*PROVIDED RECORDS*.
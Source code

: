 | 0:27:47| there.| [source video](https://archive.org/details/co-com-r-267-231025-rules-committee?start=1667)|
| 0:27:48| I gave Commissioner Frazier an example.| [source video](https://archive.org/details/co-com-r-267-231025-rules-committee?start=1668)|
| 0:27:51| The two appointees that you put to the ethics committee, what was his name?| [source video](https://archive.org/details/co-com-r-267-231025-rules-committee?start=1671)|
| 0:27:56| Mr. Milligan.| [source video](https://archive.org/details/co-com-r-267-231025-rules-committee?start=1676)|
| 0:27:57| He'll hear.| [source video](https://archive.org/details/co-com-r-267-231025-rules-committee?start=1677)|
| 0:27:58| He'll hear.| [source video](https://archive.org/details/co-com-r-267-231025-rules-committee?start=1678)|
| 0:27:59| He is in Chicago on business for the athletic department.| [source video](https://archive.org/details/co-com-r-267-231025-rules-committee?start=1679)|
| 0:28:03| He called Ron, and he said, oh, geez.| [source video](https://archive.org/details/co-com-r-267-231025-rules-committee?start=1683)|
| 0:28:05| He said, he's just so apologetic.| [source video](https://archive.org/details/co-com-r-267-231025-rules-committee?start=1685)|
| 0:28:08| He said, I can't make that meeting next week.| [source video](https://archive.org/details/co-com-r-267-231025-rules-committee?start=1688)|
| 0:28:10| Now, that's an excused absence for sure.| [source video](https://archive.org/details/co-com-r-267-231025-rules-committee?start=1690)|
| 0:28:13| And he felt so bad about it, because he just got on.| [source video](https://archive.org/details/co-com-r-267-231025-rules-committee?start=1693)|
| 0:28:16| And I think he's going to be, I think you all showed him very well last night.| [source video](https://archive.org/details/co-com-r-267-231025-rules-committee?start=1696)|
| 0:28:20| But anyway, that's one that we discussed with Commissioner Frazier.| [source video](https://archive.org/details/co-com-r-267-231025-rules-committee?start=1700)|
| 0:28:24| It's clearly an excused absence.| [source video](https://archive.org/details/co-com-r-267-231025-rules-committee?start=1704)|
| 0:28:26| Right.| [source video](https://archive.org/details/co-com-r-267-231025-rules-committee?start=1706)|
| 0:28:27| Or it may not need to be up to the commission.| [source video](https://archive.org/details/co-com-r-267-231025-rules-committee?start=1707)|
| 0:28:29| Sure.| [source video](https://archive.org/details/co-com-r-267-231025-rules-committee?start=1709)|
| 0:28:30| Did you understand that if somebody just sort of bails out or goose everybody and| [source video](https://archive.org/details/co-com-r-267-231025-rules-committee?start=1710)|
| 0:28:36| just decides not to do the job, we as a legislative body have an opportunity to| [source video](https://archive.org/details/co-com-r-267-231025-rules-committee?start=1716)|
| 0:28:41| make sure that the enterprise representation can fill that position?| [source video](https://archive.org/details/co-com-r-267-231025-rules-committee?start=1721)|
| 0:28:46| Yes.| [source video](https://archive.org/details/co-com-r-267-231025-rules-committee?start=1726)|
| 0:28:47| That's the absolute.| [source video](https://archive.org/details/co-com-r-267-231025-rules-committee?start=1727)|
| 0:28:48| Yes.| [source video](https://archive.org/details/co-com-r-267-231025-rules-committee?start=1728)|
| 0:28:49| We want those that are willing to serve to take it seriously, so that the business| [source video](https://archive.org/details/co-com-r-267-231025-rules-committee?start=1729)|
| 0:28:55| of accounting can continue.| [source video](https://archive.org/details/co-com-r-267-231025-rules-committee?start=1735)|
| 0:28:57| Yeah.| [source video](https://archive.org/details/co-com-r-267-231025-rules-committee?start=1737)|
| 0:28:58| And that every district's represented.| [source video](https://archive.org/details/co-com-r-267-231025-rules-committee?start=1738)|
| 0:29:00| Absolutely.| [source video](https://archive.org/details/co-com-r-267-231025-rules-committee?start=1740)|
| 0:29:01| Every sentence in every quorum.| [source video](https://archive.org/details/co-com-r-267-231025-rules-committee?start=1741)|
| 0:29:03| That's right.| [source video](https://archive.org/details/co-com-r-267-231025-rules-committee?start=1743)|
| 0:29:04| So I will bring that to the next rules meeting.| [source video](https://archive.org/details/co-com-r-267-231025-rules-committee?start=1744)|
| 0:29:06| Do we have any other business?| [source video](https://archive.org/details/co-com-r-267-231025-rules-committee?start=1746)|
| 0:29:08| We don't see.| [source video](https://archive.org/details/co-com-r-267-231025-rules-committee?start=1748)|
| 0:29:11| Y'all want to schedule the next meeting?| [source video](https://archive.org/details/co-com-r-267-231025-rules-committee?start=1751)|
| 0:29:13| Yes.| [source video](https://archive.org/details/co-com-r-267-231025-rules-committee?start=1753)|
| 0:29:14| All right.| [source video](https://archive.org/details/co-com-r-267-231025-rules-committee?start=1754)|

*TO DO*. All lines from the listing above that include "absence" should be shown.

*RESULT*.
| 0:28:10| Now, that's an excused absence for sure.| [source video](https://archive.org/details/co-com-r-267-231025-rules-committee?start=1690)|
| 0:28:24| It's clearly an excused absence.| [source video](https://archive.org/details/co-com-r-267-231025-rules-committee?start=1704)|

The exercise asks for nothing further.